Saved entries
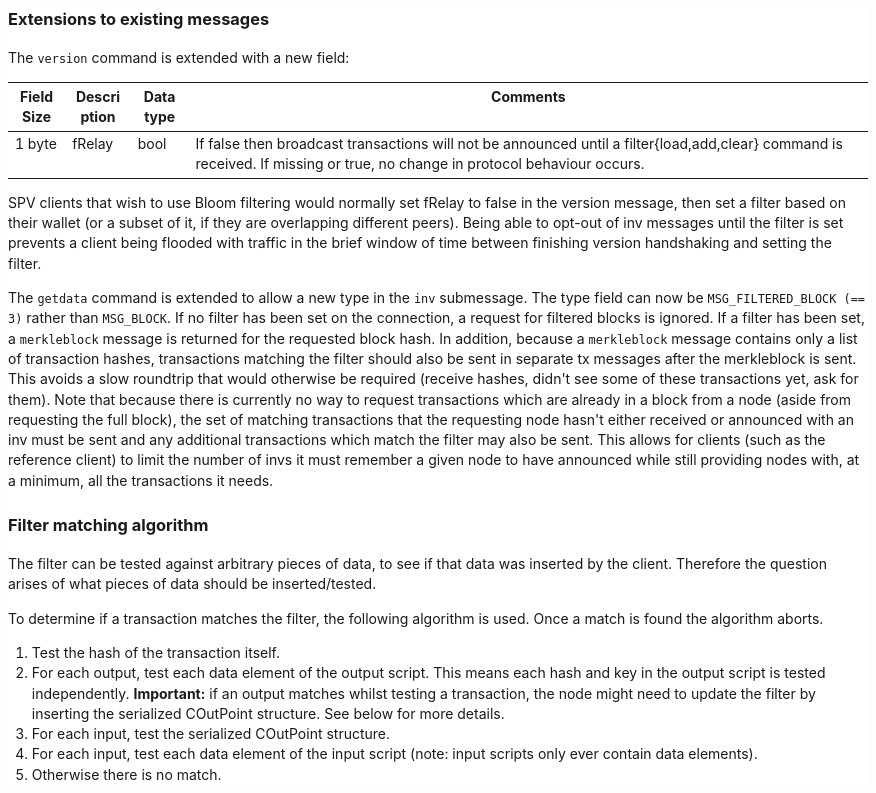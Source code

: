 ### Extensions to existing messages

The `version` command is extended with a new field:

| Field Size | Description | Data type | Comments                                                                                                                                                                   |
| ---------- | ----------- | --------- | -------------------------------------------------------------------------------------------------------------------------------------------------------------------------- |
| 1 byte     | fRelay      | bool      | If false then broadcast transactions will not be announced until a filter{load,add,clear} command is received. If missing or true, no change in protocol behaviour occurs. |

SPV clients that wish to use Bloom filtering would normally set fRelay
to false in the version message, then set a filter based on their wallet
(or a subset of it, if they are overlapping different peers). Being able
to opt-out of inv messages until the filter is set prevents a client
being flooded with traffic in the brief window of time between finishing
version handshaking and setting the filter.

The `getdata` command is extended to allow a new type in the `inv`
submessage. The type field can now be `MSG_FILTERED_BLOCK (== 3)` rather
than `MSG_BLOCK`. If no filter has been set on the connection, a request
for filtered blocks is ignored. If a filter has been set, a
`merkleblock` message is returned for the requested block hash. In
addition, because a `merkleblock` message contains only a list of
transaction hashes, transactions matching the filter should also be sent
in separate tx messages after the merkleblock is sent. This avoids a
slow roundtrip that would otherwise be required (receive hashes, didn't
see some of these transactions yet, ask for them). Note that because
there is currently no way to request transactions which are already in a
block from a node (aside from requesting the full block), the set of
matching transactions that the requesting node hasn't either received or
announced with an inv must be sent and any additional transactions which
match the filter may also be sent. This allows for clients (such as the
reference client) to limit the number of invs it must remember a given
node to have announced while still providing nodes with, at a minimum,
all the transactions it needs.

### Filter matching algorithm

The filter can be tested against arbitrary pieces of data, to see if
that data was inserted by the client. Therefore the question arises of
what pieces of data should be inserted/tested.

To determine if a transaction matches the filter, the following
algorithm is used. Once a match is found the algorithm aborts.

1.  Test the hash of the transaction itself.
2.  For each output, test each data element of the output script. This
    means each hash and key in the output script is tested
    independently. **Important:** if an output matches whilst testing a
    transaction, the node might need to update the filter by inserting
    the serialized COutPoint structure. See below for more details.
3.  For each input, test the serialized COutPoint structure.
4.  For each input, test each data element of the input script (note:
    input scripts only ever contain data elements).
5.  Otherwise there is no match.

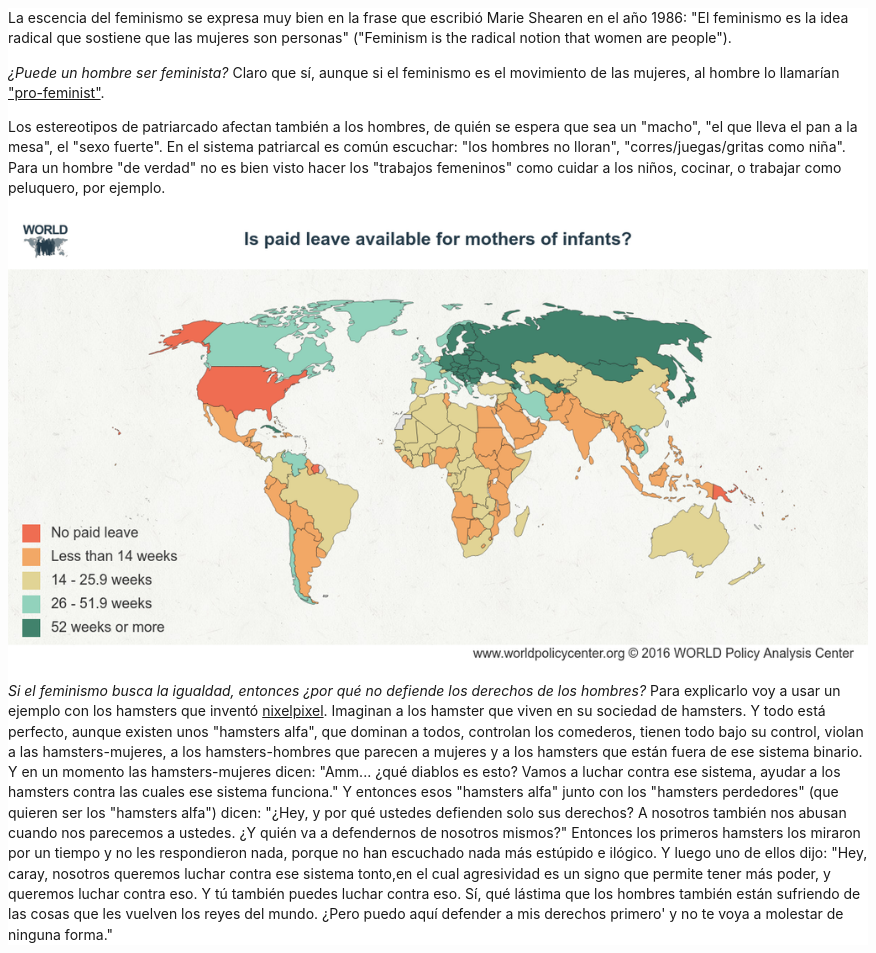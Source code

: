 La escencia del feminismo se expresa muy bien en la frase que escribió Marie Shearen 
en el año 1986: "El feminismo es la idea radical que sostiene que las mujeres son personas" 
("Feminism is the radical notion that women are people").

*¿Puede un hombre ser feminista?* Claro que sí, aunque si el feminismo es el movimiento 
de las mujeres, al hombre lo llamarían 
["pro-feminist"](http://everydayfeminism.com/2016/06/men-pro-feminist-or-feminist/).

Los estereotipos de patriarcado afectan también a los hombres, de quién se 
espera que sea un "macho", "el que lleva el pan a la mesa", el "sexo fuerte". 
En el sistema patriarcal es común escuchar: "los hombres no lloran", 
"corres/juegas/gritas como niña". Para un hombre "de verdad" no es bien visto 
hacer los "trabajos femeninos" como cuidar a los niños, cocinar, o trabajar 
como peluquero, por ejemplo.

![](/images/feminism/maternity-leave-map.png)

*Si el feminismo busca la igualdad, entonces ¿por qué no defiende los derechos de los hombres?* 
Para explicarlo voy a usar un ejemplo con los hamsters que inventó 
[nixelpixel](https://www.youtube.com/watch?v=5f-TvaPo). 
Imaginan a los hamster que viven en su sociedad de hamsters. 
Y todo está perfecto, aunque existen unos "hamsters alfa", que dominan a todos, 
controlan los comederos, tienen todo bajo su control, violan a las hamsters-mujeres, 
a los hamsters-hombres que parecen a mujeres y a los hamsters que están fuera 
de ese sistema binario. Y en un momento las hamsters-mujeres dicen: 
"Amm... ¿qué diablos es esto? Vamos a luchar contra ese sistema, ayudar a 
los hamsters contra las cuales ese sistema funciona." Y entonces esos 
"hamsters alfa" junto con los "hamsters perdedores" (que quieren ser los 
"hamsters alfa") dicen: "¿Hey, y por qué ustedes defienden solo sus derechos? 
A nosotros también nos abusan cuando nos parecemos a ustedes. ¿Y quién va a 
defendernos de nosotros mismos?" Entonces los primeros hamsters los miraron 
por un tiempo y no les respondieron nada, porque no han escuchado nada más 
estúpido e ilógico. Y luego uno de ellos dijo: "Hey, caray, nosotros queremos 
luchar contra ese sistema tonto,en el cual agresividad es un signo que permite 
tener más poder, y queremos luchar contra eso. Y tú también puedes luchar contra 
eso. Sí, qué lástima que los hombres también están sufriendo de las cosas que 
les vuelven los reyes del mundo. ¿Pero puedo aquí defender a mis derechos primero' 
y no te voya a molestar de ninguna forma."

▶ Task brief:
Only the lines that hold the word "which" are wanted; each should be pulled from the records.

▶ Response to this task:
there is currently no way to request transactions which are already in a
announced with an inv must be sent and any additional transactions which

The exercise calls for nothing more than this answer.